» Exercise: Take the entries that follow and return exactly the lines from the one holding "<!-- - Personal" through the one holding "<li>Integración de ERP", both included. Nothing else is needed.
------------------------------------
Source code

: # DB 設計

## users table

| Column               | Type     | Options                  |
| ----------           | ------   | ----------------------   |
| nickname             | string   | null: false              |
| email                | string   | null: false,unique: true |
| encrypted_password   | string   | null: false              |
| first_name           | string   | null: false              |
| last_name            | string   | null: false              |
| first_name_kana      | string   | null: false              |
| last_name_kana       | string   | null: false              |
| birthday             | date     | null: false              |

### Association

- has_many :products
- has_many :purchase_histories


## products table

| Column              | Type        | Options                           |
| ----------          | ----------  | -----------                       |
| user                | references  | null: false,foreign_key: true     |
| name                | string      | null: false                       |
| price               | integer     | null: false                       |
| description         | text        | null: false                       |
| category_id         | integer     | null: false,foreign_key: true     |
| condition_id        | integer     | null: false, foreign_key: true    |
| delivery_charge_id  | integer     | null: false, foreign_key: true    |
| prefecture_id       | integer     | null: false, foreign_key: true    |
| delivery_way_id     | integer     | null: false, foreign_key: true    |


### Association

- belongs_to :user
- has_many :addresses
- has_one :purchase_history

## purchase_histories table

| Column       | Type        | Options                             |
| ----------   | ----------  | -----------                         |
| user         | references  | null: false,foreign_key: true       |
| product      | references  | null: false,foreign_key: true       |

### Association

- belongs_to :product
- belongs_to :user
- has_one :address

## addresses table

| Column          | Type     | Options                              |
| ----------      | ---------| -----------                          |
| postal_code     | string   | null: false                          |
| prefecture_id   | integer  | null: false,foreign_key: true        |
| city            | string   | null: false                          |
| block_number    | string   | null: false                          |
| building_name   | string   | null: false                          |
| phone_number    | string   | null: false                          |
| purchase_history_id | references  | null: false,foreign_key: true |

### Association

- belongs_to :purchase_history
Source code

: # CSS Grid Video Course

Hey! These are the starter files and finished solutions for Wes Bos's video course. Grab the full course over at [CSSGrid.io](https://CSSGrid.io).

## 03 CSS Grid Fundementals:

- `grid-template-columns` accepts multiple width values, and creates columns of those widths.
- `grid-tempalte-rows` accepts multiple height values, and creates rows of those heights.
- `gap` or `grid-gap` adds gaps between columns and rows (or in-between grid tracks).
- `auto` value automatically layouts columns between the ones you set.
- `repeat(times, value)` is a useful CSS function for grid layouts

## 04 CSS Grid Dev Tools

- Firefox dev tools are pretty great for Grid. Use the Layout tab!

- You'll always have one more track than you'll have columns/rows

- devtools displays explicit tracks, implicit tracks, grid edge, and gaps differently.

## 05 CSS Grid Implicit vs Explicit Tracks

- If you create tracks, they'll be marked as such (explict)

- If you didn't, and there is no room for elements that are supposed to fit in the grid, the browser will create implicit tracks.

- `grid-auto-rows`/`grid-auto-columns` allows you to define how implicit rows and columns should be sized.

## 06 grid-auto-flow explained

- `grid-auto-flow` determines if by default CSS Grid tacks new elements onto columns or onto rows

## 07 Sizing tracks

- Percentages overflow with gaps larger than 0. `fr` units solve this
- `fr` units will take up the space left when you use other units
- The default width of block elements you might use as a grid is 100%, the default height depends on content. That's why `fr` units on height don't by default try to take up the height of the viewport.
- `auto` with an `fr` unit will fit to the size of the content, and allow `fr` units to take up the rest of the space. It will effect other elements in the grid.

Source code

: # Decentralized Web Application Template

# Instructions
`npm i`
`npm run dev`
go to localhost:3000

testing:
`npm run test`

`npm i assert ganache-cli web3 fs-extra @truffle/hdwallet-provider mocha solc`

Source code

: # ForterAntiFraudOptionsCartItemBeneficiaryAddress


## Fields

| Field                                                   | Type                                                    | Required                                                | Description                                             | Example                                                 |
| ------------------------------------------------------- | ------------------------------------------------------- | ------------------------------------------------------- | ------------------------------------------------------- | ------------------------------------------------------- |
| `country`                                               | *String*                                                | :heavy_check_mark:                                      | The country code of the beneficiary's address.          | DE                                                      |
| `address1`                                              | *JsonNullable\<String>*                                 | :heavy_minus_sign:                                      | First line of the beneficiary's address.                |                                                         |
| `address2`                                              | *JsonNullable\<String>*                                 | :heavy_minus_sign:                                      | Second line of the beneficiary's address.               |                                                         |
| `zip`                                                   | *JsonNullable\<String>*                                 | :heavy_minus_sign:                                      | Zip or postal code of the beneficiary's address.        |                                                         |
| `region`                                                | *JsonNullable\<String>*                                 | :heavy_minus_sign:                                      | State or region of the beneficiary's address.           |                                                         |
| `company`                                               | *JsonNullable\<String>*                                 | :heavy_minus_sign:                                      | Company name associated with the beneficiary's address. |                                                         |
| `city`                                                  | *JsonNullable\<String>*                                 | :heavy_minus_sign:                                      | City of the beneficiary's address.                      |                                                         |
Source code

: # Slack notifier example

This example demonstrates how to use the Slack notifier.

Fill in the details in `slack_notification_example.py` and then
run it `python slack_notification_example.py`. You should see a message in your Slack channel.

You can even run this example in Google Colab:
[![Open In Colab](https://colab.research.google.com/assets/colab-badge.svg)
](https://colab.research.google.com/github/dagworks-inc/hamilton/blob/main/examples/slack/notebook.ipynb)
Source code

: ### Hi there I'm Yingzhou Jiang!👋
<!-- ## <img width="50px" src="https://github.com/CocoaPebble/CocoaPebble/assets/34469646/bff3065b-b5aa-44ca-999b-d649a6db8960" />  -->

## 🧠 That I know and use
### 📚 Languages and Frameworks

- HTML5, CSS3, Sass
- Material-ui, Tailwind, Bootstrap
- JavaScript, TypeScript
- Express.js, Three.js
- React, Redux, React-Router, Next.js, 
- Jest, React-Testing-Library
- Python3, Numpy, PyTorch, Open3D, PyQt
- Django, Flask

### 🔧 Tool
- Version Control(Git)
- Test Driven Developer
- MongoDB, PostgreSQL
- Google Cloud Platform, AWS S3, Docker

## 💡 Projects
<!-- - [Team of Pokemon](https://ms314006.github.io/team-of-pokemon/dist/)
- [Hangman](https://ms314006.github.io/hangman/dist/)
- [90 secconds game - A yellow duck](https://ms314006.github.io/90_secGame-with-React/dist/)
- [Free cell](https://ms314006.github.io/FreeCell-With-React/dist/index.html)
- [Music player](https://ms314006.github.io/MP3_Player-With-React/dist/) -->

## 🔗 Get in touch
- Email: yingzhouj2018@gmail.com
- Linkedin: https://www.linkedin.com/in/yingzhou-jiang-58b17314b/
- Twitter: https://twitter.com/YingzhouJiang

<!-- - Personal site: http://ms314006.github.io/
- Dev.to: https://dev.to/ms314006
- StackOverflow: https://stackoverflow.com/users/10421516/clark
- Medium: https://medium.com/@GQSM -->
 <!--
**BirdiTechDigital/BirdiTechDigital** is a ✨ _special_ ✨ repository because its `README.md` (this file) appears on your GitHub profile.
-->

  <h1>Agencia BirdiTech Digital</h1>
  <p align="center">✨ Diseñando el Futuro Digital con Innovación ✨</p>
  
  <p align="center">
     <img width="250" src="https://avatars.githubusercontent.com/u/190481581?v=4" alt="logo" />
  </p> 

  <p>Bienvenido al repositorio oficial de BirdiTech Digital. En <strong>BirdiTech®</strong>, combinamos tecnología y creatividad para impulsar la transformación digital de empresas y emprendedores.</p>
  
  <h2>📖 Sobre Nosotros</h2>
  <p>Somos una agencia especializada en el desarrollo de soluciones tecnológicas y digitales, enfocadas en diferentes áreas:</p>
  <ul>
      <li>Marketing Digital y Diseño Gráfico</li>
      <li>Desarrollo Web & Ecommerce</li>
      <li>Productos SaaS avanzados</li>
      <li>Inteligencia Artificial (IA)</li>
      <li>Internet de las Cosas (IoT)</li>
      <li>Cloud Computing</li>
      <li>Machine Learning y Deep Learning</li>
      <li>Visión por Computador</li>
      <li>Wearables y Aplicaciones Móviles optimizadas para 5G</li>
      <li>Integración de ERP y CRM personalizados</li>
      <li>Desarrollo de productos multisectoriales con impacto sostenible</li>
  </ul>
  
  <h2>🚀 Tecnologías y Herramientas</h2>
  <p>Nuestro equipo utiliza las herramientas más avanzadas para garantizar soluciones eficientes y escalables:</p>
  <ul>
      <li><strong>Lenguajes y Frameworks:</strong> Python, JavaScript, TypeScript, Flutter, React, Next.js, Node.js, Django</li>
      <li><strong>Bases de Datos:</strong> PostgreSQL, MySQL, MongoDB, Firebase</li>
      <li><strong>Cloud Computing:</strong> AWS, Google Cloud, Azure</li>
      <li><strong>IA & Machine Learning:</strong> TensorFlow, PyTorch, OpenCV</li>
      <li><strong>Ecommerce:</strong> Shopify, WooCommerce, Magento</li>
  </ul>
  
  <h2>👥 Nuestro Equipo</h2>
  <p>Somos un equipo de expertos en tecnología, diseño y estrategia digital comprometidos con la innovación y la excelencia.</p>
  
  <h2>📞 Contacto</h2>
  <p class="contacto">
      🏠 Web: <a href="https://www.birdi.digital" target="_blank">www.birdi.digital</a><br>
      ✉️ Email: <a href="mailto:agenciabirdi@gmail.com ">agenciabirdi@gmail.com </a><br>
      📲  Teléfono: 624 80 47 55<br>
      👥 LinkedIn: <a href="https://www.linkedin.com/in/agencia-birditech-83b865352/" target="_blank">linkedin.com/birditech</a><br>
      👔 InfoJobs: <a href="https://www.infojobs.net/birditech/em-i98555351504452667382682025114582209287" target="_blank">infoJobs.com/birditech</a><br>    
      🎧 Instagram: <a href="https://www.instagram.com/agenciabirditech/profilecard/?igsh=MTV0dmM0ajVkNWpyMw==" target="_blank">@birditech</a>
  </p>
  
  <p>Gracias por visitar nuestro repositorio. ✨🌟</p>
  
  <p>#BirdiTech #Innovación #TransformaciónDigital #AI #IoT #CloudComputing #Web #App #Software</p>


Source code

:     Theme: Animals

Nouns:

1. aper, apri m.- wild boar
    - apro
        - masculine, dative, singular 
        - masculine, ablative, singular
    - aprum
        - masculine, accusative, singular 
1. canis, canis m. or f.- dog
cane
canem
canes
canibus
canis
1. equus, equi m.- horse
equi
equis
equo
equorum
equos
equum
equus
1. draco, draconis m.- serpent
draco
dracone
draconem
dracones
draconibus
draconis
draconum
------------------------------------
» Reply to the task:
<!-- - Personal site: http://ms314006.github.io/
- Dev.to: https://dev.to/ms314006
- StackOverflow: https://stackoverflow.com/users/10421516/clark
- Medium: https://medium.com/@GQSM -->
 <!--
**BirdiTechDigital/BirdiTechDigital** is a ✨ _special_ ✨ repository because its `README.md` (this file) appears on your GitHub profile.
-->

  <h1>Agencia BirdiTech Digital</h1>
  <p align="center">✨ Diseñando el Futuro Digital con Innovación ✨</p>
  
  <p align="center">
     <img width="250" src="https://avatars.githubusercontent.com/u/190481581?v=4" alt="logo" />
  </p> 

  <p>Bienvenido al repositorio oficial de BirdiTech Digital. En <strong>BirdiTech®</strong>, combinamos tecnología y creatividad para impulsar la transformación digital de empresas y emprendedores.</p>
  
  <h2>📖 Sobre Nosotros</h2>
  <p>Somos una agencia especializada en el desarrollo de soluciones tecnológicas y digitales, enfocadas en diferentes áreas:</p>
  <ul>
      <li>Marketing Digital y Diseño Gráfico</li>
      <li>Desarrollo Web & Ecommerce</li>
      <li>Productos SaaS avanzados</li>
      <li>Inteligencia Artificial (IA)</li>
      <li>Internet de las Cosas (IoT)</li>
      <li>Cloud Computing</li>
      <li>Machine Learning y Deep Learning</li>
      <li>Visión por Computador</li>
      <li>Wearables y Aplicaciones Móviles optimizadas para 5G</li>
      <li>Integración de ERP y CRM personalizados</li>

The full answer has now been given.